Eppure, nonostante i fenomeni climatici si sono aggravati per anni sotto i nostri occhi , la politica non ha mai compiuto i passi necessari per arrivare a un accordo mondiale per salvare il Pianeta.
La Conferenza delle Nazioni Unite sui Cambiamenti Climatici di Copenhagen rappresentava l’ultima possibilità di intervenire in tempo, perché, in caso di un mancato accordo sulla riduzione immediata delle emissioni, le possibilità di arginare gli effetti più catastrofici sarebbero compromessi.
Copenhagen rappresentava l’ultima chiamata, dove i capi di stato avrebbero dovuto assumersi la responsabilità di rompere lo stallo che affligge i dibattiti sul clima, prendendo impegni concreti sul taglio delle emissioni e sul piano finanziario, cogliendo l’opportunità di stimolare la ripresa economica, favorendo scelte energetiche pulite e creando milioni di nuovi posti di lavoro verdi.
Il fallimento di Copenhagen
Di fronte all’emergenza di attuare interventi sinergici ed efficaci per fronteggiare l’allarme ambientale, ha prevalso il vantaggio economico competitivo degli stati industrializzati e di quelli in via di sviluppo, che rivendicano anch’essi il loro diritto ad inquinare.
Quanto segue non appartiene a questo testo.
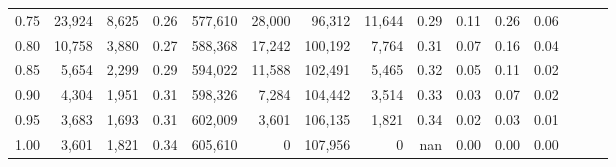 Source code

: \begin{tabular}{rrrrrrrrrrrrrrr}
0.75 &  23,924 &   8,625 &  0.26 &  577,610 &   28,000 &   96,312 &   11,644 &  0.29 &  0.11 &  0.26 &      0.06 \\
0.80 &  10,758 &   3,880 &  0.27 &  588,368 &   17,242 &  100,192 &    7,764 &  0.31 &  0.07 &  0.16 &      0.04 \\
0.85 &   5,654 &   2,299 &  0.29 &  594,022 &   11,588 &  102,491 &    5,465 &  0.32 &  0.05 &  0.11 &      0.02 \\
0.90 &   4,304 &   1,951 &  0.31 &  598,326 &    7,284 &  104,442 &    3,514 &  0.33 &  0.03 &  0.07 &      0.02 \\
0.95 &   3,683 &   1,693 &  0.31 &  602,009 &    3,601 &  106,135 &    1,821 &  0.34 &  0.02 &  0.03 &      0.01 \\
1.00 &   3,601 &   1,821 &  0.34 &  605,610 &        0 &  107,956 &        0 &   nan &  0.00 &  0.00 &      0.00 \\
\bottomrule
\end{tabular}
L'atteggiamento dei negoziatori americani, la valanga di emendamenti e parentesi, di sicuro ha confermato i peggiori sospetti dei paesi in via di sviluppo, che accusano i paesi ricchi - Usa, Ue, aiutati dalla presidenta danese - di cambiare le carte in tavole: da due anni si tratta su come estendere il Protocollo di Kyoto, con il suo sistema di tagli obbligatori delle emissioni per i paesi ricchi e misure di transizione tecnologica per i paesi in via di sviluppo, e ora loro cambiano i termini del discorso. «Di fondo, gli Usa vorrebbero essere trattati come la Cina».La proposta americana è sostituire il Protocollo di Kyoto con la formula che chiamano «pledge and review», o «sistema
delle proposte verificabili», dove ogni grande paese propone il suo obiettivo volontario (quanto tagliare le emissioni) e poi si vedrà se l'ha rispettato.
: l'Unione europea offre di tagliare le emissioni del 20% rispetto al 1990 entro il 2020, il Giappone arriva al 25%, gli Usa dicono che taglieranno del 17% ma rispetto al livello del 2005 (ma molto dipende da una legge sul clima che avrà vita difficile al senato di Washington), la Cina taglierà del 40-45%...
E però, per impedire che l'atmosfera terrestre si surriscaldi oltre la soglia del disastro non basteranno gli impegni individuali volontari: serve un accordo globale, che indichi i limiti alle emissioni globali e distribuisca impegni obbligatori.
A Copenhaghen gli Stati chiamati a ristabilire programmi di sviluppo sostenibile hanno proteso verso una logica di tutela dei loro apparati produttivi ed il pietismo emotivo per la salvaguardia ambientale ha costituito solo una vera e propria beffa. La mancanza di un accordo globale ne è stata la dimostrazione lampante!
Perché Taranto a Copenhagen?
La questione ambientale tarantina, alimentata dalle contraddizioni di un sistema legislativo che pone l’uomo e suoi diritti ai margini delle selvagge politiche industriali, dovrebbe proiettarsi su uno sfondo nazionale ed internazionale.
L’Ilva di Taranto, uno dei più grandi impianti siderurgici d’Europa, produce il 93% della diossina nazionale, causando malattie polmonari e un numero sempre crescente di vittime tra i civili.
Il territorio ionico seppur possa investire in fonti energetiche alternative è ancora legato ad un modello economico ormai obsoleto.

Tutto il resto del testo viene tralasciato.